In map-predictive exploration planning, the aim is to exploit a-priori map information to improve planning for exploration in otherwise unknown environments. The use of map predictions in exploration planning leads to exacerbated greediness, as map predictions allow the planner to defer exploring parts of the environment that have low value, e.g., unfinished corners. This behavior is undesirable, as it leaves holes in the explored space by design. To this end, we propose a scoring function based on inverse covisibility that rewards visiting these low-value parts, resulting in a more cohesive exploration process, and preventing excessive greediness in a map-predictive setting. We examine the behavior of a non-greedy map-predictive planner in a bare-bones simulator, and answer two principal questions: a) how far beyond explored space should a map predictor predict to aid exploration, i.e., is more better; and b) does shortest-path search as the basis for planning, a popular choice, cause greediness. Finally, we show that by thresholding covisibility, the user can trade-off greediness for improved early exploration performance.

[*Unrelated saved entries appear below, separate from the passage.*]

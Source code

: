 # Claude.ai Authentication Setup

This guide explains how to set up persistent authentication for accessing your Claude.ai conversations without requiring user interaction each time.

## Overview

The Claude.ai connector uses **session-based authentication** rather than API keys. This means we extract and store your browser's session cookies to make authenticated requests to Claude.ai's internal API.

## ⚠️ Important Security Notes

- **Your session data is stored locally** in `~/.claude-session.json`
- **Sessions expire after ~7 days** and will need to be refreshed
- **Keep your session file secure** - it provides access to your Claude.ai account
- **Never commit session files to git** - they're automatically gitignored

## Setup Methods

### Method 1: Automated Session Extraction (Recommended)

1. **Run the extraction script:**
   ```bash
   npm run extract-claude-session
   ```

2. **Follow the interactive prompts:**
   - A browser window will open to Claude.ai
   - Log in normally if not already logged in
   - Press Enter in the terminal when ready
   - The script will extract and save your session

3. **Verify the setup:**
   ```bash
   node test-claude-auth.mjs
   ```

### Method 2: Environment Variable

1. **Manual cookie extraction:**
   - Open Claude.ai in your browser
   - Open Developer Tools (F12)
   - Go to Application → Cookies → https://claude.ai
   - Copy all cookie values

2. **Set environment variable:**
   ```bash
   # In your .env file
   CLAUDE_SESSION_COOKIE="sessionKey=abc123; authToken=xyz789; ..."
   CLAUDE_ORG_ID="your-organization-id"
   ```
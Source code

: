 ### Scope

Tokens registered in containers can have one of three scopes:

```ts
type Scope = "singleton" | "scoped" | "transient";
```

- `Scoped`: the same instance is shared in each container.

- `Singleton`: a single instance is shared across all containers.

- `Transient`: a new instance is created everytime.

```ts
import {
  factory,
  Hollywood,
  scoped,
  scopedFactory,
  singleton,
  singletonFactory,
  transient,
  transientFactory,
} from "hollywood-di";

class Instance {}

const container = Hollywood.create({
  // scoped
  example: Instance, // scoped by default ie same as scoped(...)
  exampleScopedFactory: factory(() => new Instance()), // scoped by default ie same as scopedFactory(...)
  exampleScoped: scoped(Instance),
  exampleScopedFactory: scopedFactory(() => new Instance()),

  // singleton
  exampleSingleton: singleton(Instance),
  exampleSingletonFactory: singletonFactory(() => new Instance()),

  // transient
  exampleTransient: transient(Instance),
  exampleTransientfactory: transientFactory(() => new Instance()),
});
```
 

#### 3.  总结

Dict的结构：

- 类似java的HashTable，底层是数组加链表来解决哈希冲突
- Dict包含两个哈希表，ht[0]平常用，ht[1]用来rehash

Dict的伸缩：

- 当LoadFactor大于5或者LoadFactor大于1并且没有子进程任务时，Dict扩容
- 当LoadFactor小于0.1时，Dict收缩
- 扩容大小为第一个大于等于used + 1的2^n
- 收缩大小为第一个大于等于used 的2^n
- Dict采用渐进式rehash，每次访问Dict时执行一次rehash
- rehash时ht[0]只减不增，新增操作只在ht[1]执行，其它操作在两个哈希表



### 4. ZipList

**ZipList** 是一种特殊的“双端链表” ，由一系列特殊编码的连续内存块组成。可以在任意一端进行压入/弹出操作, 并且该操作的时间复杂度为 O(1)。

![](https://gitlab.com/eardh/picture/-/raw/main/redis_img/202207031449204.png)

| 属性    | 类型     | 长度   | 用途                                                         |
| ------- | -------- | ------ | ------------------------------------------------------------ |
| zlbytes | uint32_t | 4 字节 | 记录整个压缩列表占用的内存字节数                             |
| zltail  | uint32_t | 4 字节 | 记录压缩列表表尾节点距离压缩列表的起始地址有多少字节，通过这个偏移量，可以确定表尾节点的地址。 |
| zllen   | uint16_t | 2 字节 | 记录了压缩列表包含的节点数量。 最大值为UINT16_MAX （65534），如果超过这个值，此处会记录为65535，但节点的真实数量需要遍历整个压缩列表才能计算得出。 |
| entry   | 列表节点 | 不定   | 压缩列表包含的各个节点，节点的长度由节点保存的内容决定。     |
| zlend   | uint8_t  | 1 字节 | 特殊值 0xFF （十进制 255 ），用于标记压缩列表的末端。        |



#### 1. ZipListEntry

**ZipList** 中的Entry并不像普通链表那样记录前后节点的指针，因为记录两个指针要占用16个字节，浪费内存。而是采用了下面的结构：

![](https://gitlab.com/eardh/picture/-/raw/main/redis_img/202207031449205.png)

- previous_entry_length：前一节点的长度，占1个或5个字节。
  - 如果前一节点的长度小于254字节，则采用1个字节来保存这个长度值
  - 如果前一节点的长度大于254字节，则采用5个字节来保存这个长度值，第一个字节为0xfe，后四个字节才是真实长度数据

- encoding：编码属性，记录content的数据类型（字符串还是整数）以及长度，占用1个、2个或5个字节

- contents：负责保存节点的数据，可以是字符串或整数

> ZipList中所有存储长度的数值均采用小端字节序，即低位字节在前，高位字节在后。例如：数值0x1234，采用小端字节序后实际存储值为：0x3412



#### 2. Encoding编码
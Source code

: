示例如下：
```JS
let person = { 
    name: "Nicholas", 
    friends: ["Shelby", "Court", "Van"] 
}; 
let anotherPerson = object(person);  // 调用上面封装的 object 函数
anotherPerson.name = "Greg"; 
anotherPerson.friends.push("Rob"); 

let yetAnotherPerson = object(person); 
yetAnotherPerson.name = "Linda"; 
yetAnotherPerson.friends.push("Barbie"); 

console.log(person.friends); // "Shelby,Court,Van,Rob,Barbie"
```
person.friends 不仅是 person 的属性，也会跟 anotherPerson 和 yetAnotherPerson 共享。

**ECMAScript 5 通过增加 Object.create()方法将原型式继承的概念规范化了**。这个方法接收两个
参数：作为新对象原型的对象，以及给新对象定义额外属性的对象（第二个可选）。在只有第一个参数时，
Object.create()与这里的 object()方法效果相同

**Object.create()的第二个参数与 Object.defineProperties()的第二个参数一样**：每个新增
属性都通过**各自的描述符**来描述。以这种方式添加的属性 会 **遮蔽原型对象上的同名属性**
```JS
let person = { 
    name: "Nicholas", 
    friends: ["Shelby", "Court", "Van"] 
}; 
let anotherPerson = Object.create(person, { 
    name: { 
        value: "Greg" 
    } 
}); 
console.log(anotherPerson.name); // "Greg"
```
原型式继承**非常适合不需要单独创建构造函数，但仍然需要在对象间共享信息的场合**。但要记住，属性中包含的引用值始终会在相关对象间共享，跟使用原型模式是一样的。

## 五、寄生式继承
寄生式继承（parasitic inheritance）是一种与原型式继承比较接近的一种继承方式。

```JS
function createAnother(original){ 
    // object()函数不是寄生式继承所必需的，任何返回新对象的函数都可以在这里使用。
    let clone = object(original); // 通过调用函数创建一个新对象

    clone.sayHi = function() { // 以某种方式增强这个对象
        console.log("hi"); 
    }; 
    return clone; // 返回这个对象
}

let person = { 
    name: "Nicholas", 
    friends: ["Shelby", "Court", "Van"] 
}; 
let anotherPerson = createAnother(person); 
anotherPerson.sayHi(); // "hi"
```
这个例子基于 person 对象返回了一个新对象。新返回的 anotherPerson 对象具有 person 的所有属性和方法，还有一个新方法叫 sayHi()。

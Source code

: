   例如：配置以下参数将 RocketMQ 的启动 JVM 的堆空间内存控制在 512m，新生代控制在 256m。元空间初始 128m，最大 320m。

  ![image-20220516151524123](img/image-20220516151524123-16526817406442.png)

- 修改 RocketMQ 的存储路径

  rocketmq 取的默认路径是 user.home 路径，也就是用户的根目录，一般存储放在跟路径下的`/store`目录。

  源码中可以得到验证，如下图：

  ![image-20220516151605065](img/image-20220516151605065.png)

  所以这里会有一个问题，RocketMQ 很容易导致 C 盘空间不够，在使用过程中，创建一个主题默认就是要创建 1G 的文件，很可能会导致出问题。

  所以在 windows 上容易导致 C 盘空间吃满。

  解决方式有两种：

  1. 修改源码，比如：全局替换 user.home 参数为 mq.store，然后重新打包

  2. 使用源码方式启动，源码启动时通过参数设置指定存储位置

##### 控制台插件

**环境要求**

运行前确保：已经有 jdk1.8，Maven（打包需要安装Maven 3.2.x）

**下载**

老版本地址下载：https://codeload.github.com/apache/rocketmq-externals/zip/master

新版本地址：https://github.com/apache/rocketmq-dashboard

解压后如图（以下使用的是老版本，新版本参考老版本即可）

The full paper is available at
https://lericson.se/papers/ecmr21_understanding_greediness_in_exploration.pdf
Clone this repository somewhere.
git clone https://git.lericson.se/fragmenot.git/
Change into that directory.
Do this bit of black magic for dependencies:
git fetch origin +refs/heads/deps/*:refs/heads/deps/*
Create a virtualenv:
virtualenv --python=/usr/bin/python3 env
Install dependencies
Ubuntu:
apt-get install libspatialindex-dev liboctomap-dev libdynamicedt3d-dev build-essential python3-dev python3-numpy
./scripts/install-embree.sh
macOS:
brew install spatialindex octomap embree
[You need to manually install dynamicEDT3D?]
All:
./env/bin/pip install -r requirements.txt
./env/bin/python3 setup.py develop
Run the demo:
./env/bin/python3 src/__main__.py
The easiest way to run headless (i.e. without an actual display connected) is
to set the environment variable GUI_HEADLESS=true
. This doesn't generate any
images though, so if you want that you will need the X virtual framebuffer,
Xvfb. Then
xvfb-run -s '-screen 0 1280x720x24' ./env/bin/python3 src/__main__.py
Most of what we do with this is to collect statistics. To make running batches easier, there is a system with the very funny name "batsh".
How to use: start a tmux, then the batsh-queue program.
./scripts/batsh-cmds | ./scripts/batsh-queue
You may run batsh-cmds to inspect which commands will be run, one per line of output.
Once the queue program is running, open new tmux tabs and start a worker in each:
./scripts/batsh-worker
This has the advantage that you can cycle through the current runs in tmux, with full terminal interactivity. Batsh is the future.